Hi can I join? Ive just lost another baby this weekend :-( actually a bit relieved as they thought it was ectopic. Had a nightmare trying to get a sick note, hospital said they wouldn't do one for my 'situation' whatever the hell that means! Maybe because I was only six weeks they think I should just crack on. Still don't really know what's going on. I lost another baby at 13 weeks in may so had a lot of hopes pinned on this one. It seems to only take us a month to conceive but holding onto the baby is another thing :-(

moonpeace · 24/09/2018 21:49

This reply has been deleted

Message withdrawn at poster's request.

nonnatushouse · 24/09/2018 23:29

Once more, unto the beach, dear ladies. I tested today and I’m pregnant. So scared.

Laney79 · 25/09/2018 07:17

Hi.

May I join? Currently experiencing my second MMC this year. Despite the heartache and agony I desperately want to be a mom.

I'm 39
TTC#1
MMC 1 discovered March 2018 (should've been 9 weeks, Bean measured 6 at 3.1mm) took months to resolve-finally stopped bleeding in June.
MMC 2 discovered last week. Should've been 8+6, but again my Bow was just 6 weeks-got a day further than Bean-measured 4.2mm.

I'm currently waiting for the inevitable to happen. Hoping my useless body will be kinder this time and let go before I have to go back for the confirmation scan a week tomorrow and medical management.

I know I don't fit the technical definition of recurrent yet, but I can't bear the thought of going through this again. I need answers, even if it's ruling stuff out.

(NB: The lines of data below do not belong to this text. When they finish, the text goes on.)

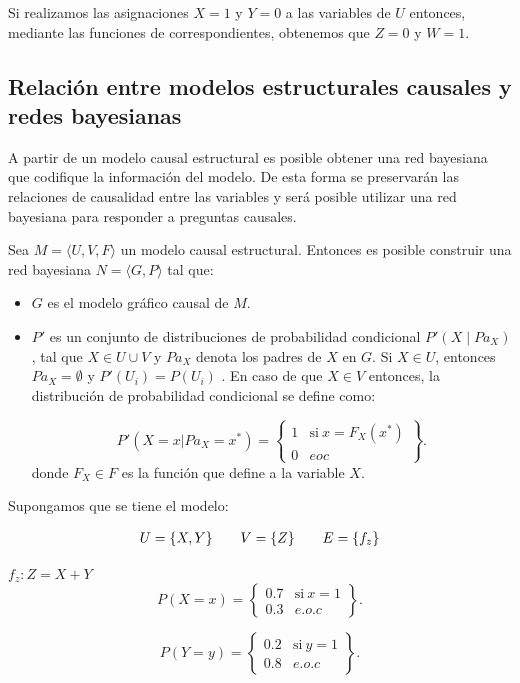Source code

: Si realizamos las asignaciones $X=1$ y $Y=0$ a las variables de $U$ entonces, mediante las funciones de correspondientes, obtenemos que $Z=0$ y $W=1$.		

\subsection{Relación entre modelos estructurales causales y redes bayesianas}
\label{secc:scm-bn}
A partir de un modelo causal estructural es posible obtener una red bayesiana que codifique la información del modelo. De esta forma se preservarán las relaciones de causalidad entre las variables y será posible utilizar una red bayesiana para responder a preguntas causales.

Sea $M=\langle U,V,F \rangle$ un modelo causal estructural. Entonces es posible construir una red bayesiana $N=\langle G,P\rangle$ tal que:
\begin{itemize}
	\item $G$ es el modelo gráfico causal de $M$.
	
	\item $P'$ es un conjunto de distribuciones de probabilidad condicional $P'(X \mid Pa_X)$, tal que $X \in U \cup V$ y $Pa_X$ denota los padres de $X$ en $G$. Si $X \in U$, entonces $Pa_X = \emptyset$ y $P'(U_i)=P(U_i)$ . En caso de que $X \in V$ entonces, la distribución de probabilidad condicional se define como:
	
	\begin{equation*}
		P'(X=x|Pa_X=x^{\ast}) = 
		\left\{
		\begin{array}{ll}
			1 & \mathrm{si\ } x = F_X(x^{\ast})\\
			0 & eoc
		\end{array}
		\right\}.
	\end{equation*}
	donde $F_X \in F$ es la función que define a la variable $X$.
\end{itemize}

Supongamos que se tiene el modelo:

\begin{model}
	\[
	\arraycolsep=10pt
	\begin{array}{ccc}
		U = \{X, Y\}&
		V = \{Z\}&
		E = \{f_z\}
	\end{array}
	\]
	\begin{center}
		$f_z: Z = X + Y$
		\begin{equation*}
			P(X=x) = 
			\left\{
			\begin{array}{ll}
				0.7 & \mathrm{si\ } x = 1\\
				0.3 & e.o.c
			\end{array}
			\right\}.
		\end{equation*}
		
		\begin{equation*}
			P(Y=y) = 
			\left\{
			\begin{array}{ll}
				0.2 & \mathrm{si\ } y = 1\\
				0.8 & e.o.c
			\end{array}
			\right\}.
		\end{equation*}
	\end{center}
\end{model}

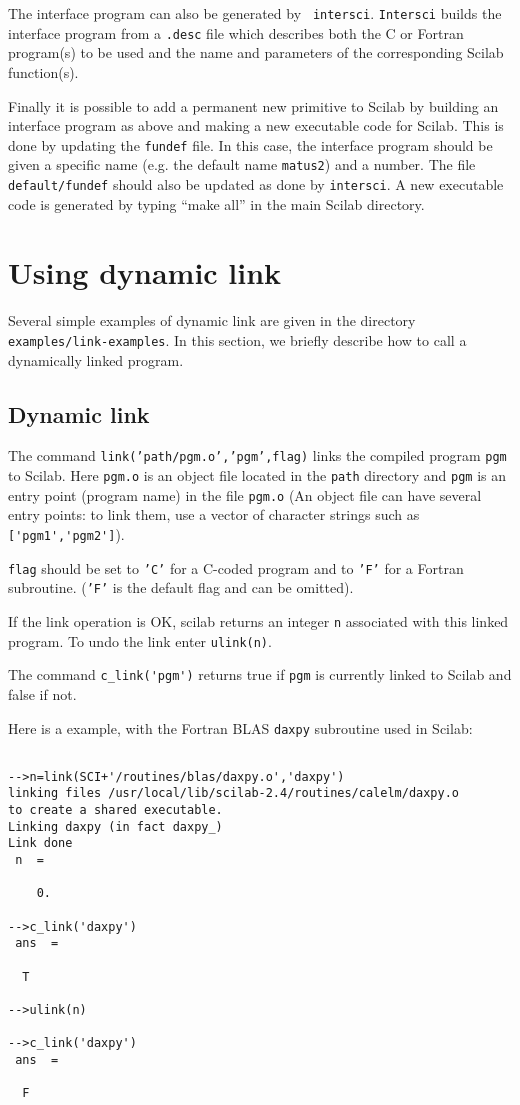 The interface program can also be generated by {\tt
intersci}. {\tt Intersci} builds the interface
program from a {\tt .desc} file which describes both the C or 
Fortran program(s) to be used and the name and parameters of
the corresponding Scilab function(s). 

Finally  it is possible to add a permanent new primitive to Scilab
by building an interface program as above and making a new executable
code for Scilab. This is done by updating the {\tt fundef}
file. In this case, the interface program should be given a specific 
name (e.g. the default name {\tt matus2}) and a number. The file 
{\tt default/fundef} should also be updated as done by {\tt intersci}.
A new executable code is generated by typing ``make all''
in the main Scilab directory.

\section{Using dynamic link}
Several simple examples of dynamic link are  given in the directory
{\tt examples/link-examples}. In this section, we briefly describe 
how to call a dynamically linked program. 
\subsection{Dynamic link}
\label{dynamiclink}
The command {\tt link('path/pgm.o','pgm',flag)}
links the compiled program {\tt pgm} to Scilab.
Here {\tt pgm.o} is an object file located in the {\tt path}
directory and {\tt pgm} is an entry point (program name) in the file {\tt pgm.o}
(An object file can have several entry points: to link them, use a vector of
character strings such as \verb!['pgm1','pgm2']!).

{\tt flag} should be set to {\tt 'C'} for a C-coded program
and to {\tt 'F'} for a Fortran subroutine. ({\tt 'F'} is
the default flag and can be omitted).

If the link operation is OK, scilab returns an integer {\tt n} associated
with this linked program. To undo the link enter {\tt ulink(n)}.

The command \verb!c_link('pgm')! returns true if {\tt pgm} is
currently linked to Scilab and false if not.

\noindent
Here is a example, with the Fortran BLAS {\tt daxpy} subroutine 
used in Scilab:
\begin{verbatim}

-->n=link(SCI+'/routines/blas/daxpy.o','daxpy')
linking files /usr/local/lib/scilab-2.4/routines/calelm/daxpy.o
to create a shared executable.
Linking daxpy (in fact daxpy_)
Link done
 n  =
 
    0.  
 
-->c_link('daxpy')
 ans  =
 
  T  

-->ulink(n)
 
-->c_link('daxpy')
 ans  =
 
  F  
\end{verbatim}


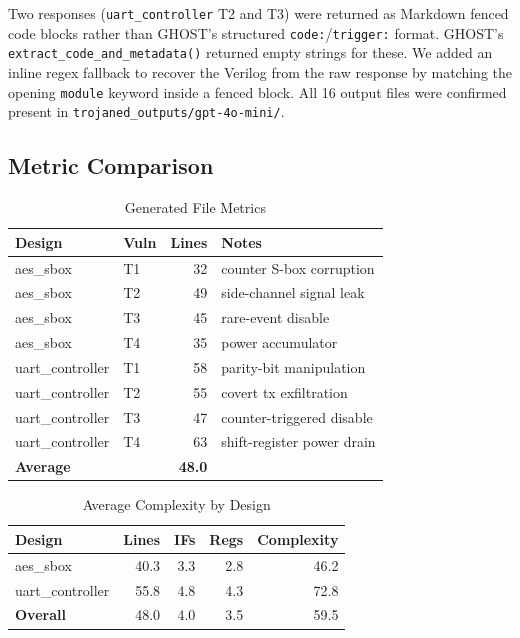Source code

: \documentclass[11pt]{article}
\begin{document}
Two responses (\texttt{uart\_controller} T2 and T3) were returned as Markdown fenced code blocks rather than GHOST's structured \texttt{code:}/\texttt{trigger:} format. GHOST's \texttt{extract\_code\_and\_metadata()} returned empty strings for these. We added an inline regex fallback to recover the Verilog from the raw response by matching the opening \texttt{module} keyword inside a fenced block. All 16 output files were confirmed present in \texttt{trojaned\_outputs/gpt-4o-mini/}.

\subsection{Metric Comparison}

\begin{table}[h]
\centering
\caption{Generated File Metrics}
\label{tab:metrics}
\fontsize{10}{12}\selectfont
\begin{tabular}{@{}llrp{5cm}@{}}
\toprule
\textbf{Design} & \textbf{Vuln} & \textbf{Lines} & \textbf{Notes} \\
\midrule
aes\_sbox        & T1 & 32 & counter S-box corruption \\
aes\_sbox        & T2 & 49 & side-channel signal leak \\
aes\_sbox        & T3 & 45 & rare-event disable \\
aes\_sbox        & T4 & 35 & power accumulator \\
uart\_controller & T1 & 58 & parity-bit manipulation \\
uart\_controller & T2 & 55 & covert tx exfiltration \\
uart\_controller & T3 & 47 & counter-triggered disable \\
uart\_controller & T4 & 63 & shift-register power drain \\
\midrule
\multicolumn{2}{l}{\textbf{Average}} & \textbf{48.0} & \\
\bottomrule
\end{tabular}
\end{table}

\begin{table}[h]
\centering
\caption{Average Complexity by Design}
\label{tab:complexity}
\fontsize{10}{12}\selectfont
\begin{tabular}{@{}lrrrr@{}}
\toprule
\textbf{Design} & \textbf{Lines} & \textbf{IFs} & \textbf{Regs} & \textbf{Complexity} \\
\midrule
aes\_sbox        & 40.3 & 3.3 & 2.8 & 46.2 \\
uart\_controller & 55.8 & 4.8 & 4.3 & 72.8 \\
\midrule
\textbf{Overall} & 48.0 & 4.0 & 3.5 & 59.5 \\
\bottomrule
\end{tabular}
\end{table}
\end{document}

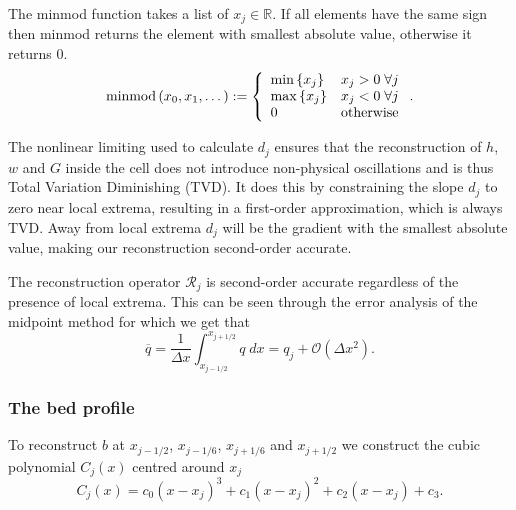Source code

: \begin{defn}
The minmod function takes a list of $x_j \in \mathbb{R}$. If all elements have the same sign then minmod returns the element with smallest absolute value, otherwise it returns $0$. 
	\begin{equation*}
	\text{minmod}\left(x_0,x_1,\dots\right) := \left\lbrace \begin{array}{l l}
	\min\left\lbrace x_j\right\rbrace & x_j > 0 \; \forall j \\
	\max\left\lbrace x_j\right\rbrace & x_j < 0  \; \forall j \\
	0 & \text{otherwise}\\
	\end{array} \right. . 
	\end{equation*}
\end{defn}
The nonlinear limiting used to calculate $d_j$ ensures that the reconstruction of $h$, $w$ and $G$ inside the cell does not introduce non-physical oscillations and is thus Total Variation Diminishing (TVD). It does this by constraining the slope $d_j$ to zero near local extrema, resulting in a first-order approximation, which is always TVD. Away from local extrema $d_j$ will be the gradient with the smallest absolute value, making our reconstruction second-order accurate.

The reconstruction operator $\mathcal{R}_{j} $ is second-order accurate regardless of the presence of local extrema. This can be seen through the error analysis of the midpoint method for which we get that
\begin{equation}
\overline{q} = \frac{1}{\Delta x} \int_{x_{j-1/2}}^{x_{j+1/2}} q \; dx = q_j + \mathcal{O}\left(\Delta x^2\right).
\end{equation}

\subsubsection{The bed profile}
To reconstruct $b$ at $x_{j-1/2}$, $x_{j-1/6}$, $x_{j+1/6}$ and $x_{j+1/2}$ we construct the cubic polynomial $C_j(x)$ centred around $x_j$
\begin{equation}
C_j(x) = c_0 \left(x - x_j\right)^3 + c_1 \left(x - x_j\right)^2 + c_2 \left(x - x_j\right) + c_3.
\label{eqn:cubicforbedrecon}
\end{equation}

Has anyone been referred after two miscarriages? I'm hoping my age may help me in that. What tests has everyone had? I've been looking at sticky blood/thrombophilia tests, hormone and egg reserve, genetic...there's just so many.

One of my biggest regrets is not taking baby aspirin this time. I felt in my gut last time it was blood issue (family history) but trusted medics that it was "bad luck" and followed their advice not to take it...are any of you guys taking it?

Hopefulforourrainbow · 25/09/2018 08:31

Wow congrats @nonnatushouse. Will keep everything crossed for you and remember we're here for you. I conceived fairly quickly after my cycle got back on track after mmc. I mc again but had shingles so blame that.

Hopefulforourrainbow · 25/09/2018 08:32

Wow lots of new people! Sorry you've all found yourselves here too. We will help in any way we can. If you're in UK, 39 and have had 2 mc you should be eligible for referral.